Y mientras sus pies la llevaban hacia adelante, hundiéndose en la tierra húmeda, bajo la cual parecía palpitar algo vivo, trataba de recordar en qué momento todo aquello se había vuelto realidad. Recordaba que, aparentemente, hacía poco estaba en su habitación, y de pronto, de un momento a otro, se encontraba ya en un campo, tumbada en el suelo, en un mundo ajeno.
El viento empezó a ganar fuerza. Traía consigo un olor amargo, parecido al humo, mezclado con resina, como si en algún lugar ardiera un bosque viejo o se consumiera algo antiguo y hediondo. Y en aquel aire, que le picaba los ojos y le resecaba los labios, y en aquel campo que se extendía a su alrededor, no había nada familiar, ni un solo detalle que le recordara algo suyo.
Y sin embargo, siguió caminando.

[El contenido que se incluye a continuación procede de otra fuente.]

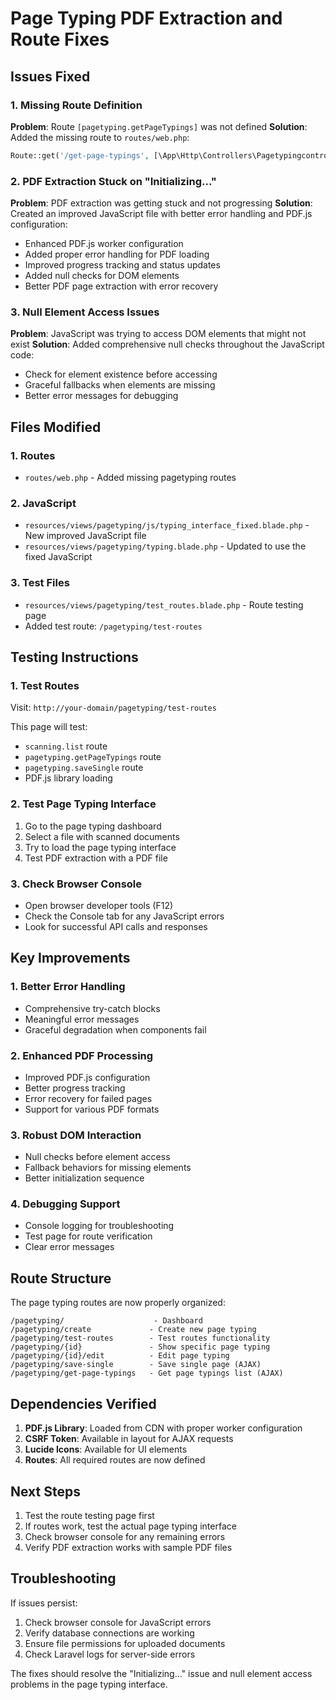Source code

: # Page Typing PDF Extraction and Route Fixes

## Issues Fixed

### 1. Missing Route Definition
**Problem**: Route `[pagetyping.getPageTypings]` was not defined
**Solution**: Added the missing route to `routes/web.php`:
```php
Route::get('/get-page-typings', [\App\Http\Controllers\Pagetypingcontroller::class, 'getPageTypings'])->name('pagetyping.getPageTypings');
```

### 2. PDF Extraction Stuck on "Initializing..."
**Problem**: PDF extraction was getting stuck and not progressing
**Solution**: Created an improved JavaScript file with better error handling and PDF.js configuration:
- Enhanced PDF.js worker configuration
- Added proper error handling for PDF loading
- Improved progress tracking and status updates
- Added null checks for DOM elements
- Better PDF page extraction with error recovery

### 3. Null Element Access Issues
**Problem**: JavaScript was trying to access DOM elements that might not exist
**Solution**: Added comprehensive null checks throughout the JavaScript code:
- Check for element existence before accessing
- Graceful fallbacks when elements are missing
- Better error messages for debugging

## Files Modified

### 1. Routes
- `routes/web.php` - Added missing pagetyping routes

### 2. JavaScript
- `resources/views/pagetyping/js/typing_interface_fixed.blade.php` - New improved JavaScript file
- `resources/views/pagetyping/typing.blade.php` - Updated to use the fixed JavaScript

### 3. Test Files
- `resources/views/pagetyping/test_routes.blade.php` - Route testing page
- Added test route: `/pagetyping/test-routes`

## Testing Instructions

### 1. Test Routes
Visit: `http://your-domain/pagetyping/test-routes`

This page will test:
- `scanning.list` route
- `pagetyping.getPageTypings` route  
- `pagetyping.saveSingle` route
- PDF.js library loading

### 2. Test Page Typing Interface
1. Go to the page typing dashboard
2. Select a file with scanned documents
3. Try to load the page typing interface
4. Test PDF extraction with a PDF file

### 3. Check Browser Console
- Open browser developer tools (F12)
- Check the Console tab for any JavaScript errors
- Look for successful API calls and responses

## Key Improvements

### 1. Better Error Handling
- Comprehensive try-catch blocks
- Meaningful error messages
- Graceful degradation when components fail

### 2. Enhanced PDF Processing
- Improved PDF.js configuration
- Better progress tracking
- Error recovery for failed pages
- Support for various PDF formats

### 3. Robust DOM Interaction
- Null checks before element access
- Fallback behaviors for missing elements
- Better initialization sequence

### 4. Debugging Support
- Console logging for troubleshooting
- Test page for route verification
- Clear error messages

## Route Structure

The page typing routes are now properly organized:
```
/pagetyping/                    - Dashboard
/pagetyping/create             - Create new page typing
/pagetyping/test-routes        - Test routes functionality
/pagetyping/{id}               - Show specific page typing
/pagetyping/{id}/edit          - Edit page typing
/pagetyping/save-single        - Save single page (AJAX)
/pagetyping/get-page-typings   - Get page typings list (AJAX)
```

## Dependencies Verified

1. **PDF.js Library**: Loaded from CDN with proper worker configuration
2. **CSRF Token**: Available in layout for AJAX requests
3. **Lucide Icons**: Available for UI elements
4. **Routes**: All required routes are now defined

## Next Steps

1. Test the route testing page first
2. If routes work, test the actual page typing interface
3. Check browser console for any remaining errors
4. Verify PDF extraction works with sample PDF files

## Troubleshooting

If issues persist:
1. Check browser console for JavaScript errors
2. Verify database connections are working
3. Ensure file permissions for uploaded documents
4. Check Laravel logs for server-side errors

The fixes should resolve the "Initializing..." issue and null element access problems in the page typing interface.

Y entonces el cielo, de pronto, cambió.
Al principio, María pensó que se debía al cansancio: todo a su alrededor se iluminó, pero no como en su mundo, donde el amanecer era como un desvanecerse gradual de la oscuridad, una transición de lo oscuro a lo claro. Allí, en cambio, fue al revés: ocurrió como un destello, una súbita grieta en el espacio atravesada por un resplandor brillante. Algo rasgó el velo de esas nubes grises, como trapos, y dejó escapar haces de luz.
María se detuvo y dejó escapar un jadeo de asombro, e incluso de miedo.

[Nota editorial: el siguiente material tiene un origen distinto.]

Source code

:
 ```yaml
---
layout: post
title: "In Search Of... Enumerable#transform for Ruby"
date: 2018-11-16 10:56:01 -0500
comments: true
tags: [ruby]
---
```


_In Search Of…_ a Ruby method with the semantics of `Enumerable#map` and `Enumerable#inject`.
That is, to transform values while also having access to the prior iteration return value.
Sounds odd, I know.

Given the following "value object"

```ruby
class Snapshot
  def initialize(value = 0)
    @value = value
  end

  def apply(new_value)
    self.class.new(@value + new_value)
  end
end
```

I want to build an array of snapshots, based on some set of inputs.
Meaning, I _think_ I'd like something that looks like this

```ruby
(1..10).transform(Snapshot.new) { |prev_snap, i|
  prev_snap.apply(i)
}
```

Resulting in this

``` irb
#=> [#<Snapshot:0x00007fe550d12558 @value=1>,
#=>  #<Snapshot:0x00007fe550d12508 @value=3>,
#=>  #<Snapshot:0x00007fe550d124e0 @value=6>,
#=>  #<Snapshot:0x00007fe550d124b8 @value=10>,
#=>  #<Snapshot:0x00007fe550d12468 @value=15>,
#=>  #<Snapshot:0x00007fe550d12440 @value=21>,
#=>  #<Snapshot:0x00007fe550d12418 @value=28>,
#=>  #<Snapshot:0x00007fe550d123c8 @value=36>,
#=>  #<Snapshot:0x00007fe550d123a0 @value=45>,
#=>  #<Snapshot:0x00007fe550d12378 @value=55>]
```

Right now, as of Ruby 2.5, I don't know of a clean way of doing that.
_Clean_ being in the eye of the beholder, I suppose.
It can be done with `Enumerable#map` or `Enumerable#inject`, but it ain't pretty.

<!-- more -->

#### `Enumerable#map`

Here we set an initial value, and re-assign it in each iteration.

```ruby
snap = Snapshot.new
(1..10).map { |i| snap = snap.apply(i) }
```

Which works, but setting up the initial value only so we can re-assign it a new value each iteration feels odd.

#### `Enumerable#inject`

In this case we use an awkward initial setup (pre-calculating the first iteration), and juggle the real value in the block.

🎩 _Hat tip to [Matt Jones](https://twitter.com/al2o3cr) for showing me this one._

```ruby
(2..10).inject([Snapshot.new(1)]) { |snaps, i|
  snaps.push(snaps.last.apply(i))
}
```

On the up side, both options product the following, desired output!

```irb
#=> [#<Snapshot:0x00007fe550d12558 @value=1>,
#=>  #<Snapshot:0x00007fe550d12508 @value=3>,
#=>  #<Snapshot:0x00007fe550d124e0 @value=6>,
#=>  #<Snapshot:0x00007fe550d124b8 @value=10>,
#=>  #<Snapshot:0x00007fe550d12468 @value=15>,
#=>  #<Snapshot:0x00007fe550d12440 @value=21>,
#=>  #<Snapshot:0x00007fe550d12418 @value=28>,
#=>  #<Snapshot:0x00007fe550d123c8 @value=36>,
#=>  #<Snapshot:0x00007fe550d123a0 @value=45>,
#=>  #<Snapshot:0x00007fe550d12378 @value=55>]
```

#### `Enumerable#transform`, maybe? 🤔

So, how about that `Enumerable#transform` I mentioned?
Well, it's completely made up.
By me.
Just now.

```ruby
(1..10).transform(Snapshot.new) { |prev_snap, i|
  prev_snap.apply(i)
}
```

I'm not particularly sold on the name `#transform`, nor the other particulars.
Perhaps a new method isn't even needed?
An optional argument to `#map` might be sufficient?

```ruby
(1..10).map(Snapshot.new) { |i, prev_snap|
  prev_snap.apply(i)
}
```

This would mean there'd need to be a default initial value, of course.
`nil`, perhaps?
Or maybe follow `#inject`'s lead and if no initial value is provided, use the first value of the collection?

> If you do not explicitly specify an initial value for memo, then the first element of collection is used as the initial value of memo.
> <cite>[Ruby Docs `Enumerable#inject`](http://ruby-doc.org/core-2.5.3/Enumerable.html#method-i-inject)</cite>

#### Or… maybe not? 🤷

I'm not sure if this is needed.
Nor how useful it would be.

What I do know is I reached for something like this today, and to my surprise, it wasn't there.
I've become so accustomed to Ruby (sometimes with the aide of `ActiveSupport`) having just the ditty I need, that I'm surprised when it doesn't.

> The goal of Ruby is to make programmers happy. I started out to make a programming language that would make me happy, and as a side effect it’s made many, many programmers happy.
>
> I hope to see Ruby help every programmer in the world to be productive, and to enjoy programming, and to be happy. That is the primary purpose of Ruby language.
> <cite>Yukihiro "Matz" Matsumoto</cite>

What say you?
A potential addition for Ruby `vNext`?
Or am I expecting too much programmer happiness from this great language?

En el cielo salía el sol. Brillante, con un tono dorado y un leve centelleo, parecido, en principio, al que ella conocía. Pero justo detrás de él se movía otro sol. El segundo. Un poco más abajo y un poco hacia la izquierda. Era más pálido, azul plateado, como una copia fría del primero. Dos astros aparecieron de repente en el horizonte, y los rayos del primer sol, tan brillante, atravesaron el espacio, tiñendo el campo de colores y haciéndolo extremadamente extraño para el ojo humano. Todo, absolutamente todo allí, era extraño y ajeno.